Problem details - Go through the records and copy each line where the string "help" occurs.

*** The data Section Begins ***

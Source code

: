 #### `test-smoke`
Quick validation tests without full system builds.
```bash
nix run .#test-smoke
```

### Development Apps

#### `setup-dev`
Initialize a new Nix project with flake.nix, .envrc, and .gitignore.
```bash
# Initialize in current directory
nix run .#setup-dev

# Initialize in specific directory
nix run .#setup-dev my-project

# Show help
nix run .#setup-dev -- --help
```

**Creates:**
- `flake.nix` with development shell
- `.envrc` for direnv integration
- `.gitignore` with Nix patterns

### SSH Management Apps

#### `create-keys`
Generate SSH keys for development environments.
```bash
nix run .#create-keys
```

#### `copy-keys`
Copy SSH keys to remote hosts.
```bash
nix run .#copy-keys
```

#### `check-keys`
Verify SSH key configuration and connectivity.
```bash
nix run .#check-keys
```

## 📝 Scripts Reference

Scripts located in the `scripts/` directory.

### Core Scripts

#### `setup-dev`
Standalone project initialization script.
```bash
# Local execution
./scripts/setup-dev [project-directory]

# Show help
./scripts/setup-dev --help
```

*** The data Section Ends ***
*** The data Section Begins ***

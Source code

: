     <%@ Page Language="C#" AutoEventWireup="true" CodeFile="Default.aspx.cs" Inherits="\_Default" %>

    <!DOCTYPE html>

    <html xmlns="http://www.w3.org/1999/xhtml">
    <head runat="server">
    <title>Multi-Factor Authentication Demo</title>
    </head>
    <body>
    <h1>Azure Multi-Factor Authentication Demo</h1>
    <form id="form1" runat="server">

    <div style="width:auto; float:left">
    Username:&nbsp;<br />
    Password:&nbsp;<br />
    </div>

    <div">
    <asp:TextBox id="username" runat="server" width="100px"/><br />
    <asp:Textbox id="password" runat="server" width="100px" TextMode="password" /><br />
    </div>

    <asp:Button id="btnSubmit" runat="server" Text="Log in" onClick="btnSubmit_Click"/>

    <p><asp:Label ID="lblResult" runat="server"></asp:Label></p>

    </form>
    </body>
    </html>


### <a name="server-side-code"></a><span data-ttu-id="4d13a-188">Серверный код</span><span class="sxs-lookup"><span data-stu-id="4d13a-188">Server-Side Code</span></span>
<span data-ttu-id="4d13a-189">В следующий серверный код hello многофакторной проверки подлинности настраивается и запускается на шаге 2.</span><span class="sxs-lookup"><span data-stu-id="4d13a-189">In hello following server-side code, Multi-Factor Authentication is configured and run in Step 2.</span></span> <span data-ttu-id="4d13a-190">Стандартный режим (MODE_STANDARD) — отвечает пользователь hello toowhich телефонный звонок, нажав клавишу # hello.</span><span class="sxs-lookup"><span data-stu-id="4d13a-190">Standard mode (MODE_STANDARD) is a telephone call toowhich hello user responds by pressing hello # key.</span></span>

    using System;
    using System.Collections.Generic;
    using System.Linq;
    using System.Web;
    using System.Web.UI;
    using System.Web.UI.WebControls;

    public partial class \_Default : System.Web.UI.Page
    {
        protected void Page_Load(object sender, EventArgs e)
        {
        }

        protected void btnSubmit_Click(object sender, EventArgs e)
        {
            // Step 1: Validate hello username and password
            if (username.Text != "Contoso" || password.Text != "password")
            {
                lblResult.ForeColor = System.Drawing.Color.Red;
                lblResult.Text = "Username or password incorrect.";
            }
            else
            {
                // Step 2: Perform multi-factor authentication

*** The data Section Ends ***

Answer for the task -
# Show help
nix run .#setup-dev -- --help
# Show help
./scripts/setup-dev --help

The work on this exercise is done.